Would you copy all lines in the data that contain the word "paragraph"?

:: Source material ::
* * * * * * * * *

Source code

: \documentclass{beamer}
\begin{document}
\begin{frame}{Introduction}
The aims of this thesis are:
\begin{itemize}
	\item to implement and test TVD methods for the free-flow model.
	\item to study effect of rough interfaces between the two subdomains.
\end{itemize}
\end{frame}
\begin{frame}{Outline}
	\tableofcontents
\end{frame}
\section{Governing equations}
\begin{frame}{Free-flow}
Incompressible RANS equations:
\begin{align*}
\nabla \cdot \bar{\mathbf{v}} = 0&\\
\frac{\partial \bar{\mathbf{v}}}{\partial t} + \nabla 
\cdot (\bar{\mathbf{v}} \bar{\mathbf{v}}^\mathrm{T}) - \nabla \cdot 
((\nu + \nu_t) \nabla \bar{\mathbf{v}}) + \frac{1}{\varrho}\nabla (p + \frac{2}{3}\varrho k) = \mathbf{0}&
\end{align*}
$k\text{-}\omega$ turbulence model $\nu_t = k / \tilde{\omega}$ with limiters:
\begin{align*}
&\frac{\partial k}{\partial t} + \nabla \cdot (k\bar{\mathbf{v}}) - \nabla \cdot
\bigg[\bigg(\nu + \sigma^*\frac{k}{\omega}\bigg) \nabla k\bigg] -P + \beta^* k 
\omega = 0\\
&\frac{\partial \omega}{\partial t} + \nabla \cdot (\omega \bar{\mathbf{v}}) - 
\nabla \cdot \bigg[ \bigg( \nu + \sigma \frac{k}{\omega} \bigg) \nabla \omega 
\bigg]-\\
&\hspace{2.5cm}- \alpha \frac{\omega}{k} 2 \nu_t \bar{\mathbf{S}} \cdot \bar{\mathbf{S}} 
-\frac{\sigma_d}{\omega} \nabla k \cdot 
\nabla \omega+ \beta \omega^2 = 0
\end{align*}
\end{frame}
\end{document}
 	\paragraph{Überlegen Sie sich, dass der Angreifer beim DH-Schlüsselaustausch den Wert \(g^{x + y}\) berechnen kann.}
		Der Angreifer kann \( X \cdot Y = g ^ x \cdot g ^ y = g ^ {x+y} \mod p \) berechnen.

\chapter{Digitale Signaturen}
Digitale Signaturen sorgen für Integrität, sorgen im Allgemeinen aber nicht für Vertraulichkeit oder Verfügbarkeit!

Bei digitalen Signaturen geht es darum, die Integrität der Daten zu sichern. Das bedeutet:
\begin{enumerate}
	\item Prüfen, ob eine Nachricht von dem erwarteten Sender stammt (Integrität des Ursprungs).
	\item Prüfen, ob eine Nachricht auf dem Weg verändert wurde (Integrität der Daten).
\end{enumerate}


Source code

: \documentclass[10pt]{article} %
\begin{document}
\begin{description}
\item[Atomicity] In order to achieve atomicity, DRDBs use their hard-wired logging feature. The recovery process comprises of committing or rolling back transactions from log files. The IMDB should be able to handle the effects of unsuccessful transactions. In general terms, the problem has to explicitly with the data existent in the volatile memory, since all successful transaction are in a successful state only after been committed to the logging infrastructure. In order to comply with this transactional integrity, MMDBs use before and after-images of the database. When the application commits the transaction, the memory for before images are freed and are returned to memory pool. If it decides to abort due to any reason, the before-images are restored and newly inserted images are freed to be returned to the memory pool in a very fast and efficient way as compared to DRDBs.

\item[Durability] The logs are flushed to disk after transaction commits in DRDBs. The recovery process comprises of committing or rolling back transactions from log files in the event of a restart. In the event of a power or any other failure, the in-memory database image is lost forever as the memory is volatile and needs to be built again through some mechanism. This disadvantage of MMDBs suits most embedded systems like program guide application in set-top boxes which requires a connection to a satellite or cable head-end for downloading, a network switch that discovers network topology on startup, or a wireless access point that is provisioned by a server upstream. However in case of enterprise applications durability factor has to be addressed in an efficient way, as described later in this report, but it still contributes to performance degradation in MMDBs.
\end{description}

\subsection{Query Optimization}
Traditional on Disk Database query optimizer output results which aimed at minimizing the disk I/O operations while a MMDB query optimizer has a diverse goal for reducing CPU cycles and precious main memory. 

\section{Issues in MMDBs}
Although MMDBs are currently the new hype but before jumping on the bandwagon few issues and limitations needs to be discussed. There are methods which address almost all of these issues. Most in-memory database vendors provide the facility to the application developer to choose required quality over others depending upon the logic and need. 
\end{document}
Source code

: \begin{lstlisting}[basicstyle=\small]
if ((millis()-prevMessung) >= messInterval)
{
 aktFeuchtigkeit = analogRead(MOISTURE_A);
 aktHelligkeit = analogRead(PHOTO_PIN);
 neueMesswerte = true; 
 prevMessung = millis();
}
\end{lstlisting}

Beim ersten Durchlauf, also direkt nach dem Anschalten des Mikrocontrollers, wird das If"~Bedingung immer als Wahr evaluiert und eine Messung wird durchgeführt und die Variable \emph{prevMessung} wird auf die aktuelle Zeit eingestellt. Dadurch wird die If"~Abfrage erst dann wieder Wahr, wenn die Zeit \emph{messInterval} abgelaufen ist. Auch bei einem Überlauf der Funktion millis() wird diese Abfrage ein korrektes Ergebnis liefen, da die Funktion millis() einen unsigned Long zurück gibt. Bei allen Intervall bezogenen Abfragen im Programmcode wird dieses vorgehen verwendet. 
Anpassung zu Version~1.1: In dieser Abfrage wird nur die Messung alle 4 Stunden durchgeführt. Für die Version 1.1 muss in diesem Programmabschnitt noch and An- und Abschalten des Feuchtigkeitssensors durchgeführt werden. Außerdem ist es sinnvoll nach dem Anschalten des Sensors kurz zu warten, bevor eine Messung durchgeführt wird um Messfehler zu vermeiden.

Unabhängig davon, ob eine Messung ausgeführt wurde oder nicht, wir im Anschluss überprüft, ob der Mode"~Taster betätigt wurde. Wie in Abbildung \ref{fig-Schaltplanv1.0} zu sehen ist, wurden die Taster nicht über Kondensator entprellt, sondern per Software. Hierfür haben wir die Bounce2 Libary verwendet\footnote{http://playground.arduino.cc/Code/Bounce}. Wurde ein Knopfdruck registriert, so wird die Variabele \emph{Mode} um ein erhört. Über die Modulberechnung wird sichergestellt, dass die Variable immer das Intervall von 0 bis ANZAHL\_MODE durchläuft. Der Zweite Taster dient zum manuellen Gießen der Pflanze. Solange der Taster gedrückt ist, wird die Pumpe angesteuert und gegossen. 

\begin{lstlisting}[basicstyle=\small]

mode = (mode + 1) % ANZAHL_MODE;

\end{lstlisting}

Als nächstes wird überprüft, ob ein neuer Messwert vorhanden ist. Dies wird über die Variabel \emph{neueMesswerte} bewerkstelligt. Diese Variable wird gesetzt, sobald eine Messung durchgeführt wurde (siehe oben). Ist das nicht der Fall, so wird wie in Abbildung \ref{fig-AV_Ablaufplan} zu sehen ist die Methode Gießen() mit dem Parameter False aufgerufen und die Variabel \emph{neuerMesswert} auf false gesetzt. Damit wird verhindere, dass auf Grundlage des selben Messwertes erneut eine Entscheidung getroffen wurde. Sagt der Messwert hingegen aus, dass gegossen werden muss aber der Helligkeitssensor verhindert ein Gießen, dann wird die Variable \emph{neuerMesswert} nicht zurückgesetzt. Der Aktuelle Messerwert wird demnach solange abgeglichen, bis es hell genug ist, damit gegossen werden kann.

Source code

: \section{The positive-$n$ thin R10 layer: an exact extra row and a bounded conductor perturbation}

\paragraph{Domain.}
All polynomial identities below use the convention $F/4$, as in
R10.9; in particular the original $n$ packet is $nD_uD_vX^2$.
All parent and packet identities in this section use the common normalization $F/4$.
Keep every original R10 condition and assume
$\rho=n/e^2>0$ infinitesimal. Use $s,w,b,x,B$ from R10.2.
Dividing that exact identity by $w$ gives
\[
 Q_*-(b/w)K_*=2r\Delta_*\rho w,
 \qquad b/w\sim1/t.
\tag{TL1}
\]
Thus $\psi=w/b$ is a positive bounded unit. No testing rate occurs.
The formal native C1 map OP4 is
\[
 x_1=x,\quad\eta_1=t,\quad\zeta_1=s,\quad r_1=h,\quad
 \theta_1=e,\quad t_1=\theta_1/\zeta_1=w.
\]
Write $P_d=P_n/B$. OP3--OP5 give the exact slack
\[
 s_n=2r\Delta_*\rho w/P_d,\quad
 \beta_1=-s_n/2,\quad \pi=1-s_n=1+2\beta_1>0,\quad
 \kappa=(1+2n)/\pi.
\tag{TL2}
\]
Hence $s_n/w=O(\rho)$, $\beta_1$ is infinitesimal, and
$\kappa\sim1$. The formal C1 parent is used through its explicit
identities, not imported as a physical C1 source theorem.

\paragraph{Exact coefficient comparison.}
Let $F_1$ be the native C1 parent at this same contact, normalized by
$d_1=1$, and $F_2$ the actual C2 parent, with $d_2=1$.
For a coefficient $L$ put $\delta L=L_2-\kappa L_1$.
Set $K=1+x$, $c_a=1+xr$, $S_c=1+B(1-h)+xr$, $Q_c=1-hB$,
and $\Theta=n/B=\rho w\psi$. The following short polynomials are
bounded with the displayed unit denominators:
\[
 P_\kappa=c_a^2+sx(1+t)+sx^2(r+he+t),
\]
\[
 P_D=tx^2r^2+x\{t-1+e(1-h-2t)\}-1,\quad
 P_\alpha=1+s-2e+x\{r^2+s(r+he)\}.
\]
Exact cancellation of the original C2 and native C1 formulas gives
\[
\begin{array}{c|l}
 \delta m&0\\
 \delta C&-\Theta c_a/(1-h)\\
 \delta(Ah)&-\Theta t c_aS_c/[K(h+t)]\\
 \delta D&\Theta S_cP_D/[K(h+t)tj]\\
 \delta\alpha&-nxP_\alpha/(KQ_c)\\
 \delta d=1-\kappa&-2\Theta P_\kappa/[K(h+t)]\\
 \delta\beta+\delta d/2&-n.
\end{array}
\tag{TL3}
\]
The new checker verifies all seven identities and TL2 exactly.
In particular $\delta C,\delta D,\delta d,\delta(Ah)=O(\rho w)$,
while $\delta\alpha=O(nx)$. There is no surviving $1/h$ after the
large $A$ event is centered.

* * * * * * * * *

:: Result of this task ::
 	\paragraph{Überlegen Sie sich, dass der Angreifer beim DH-Schlüsselaustausch den Wert \(g^{x + y}\) berechnen kann.}
\paragraph{Domain.}
\paragraph{Exact coefficient comparison.}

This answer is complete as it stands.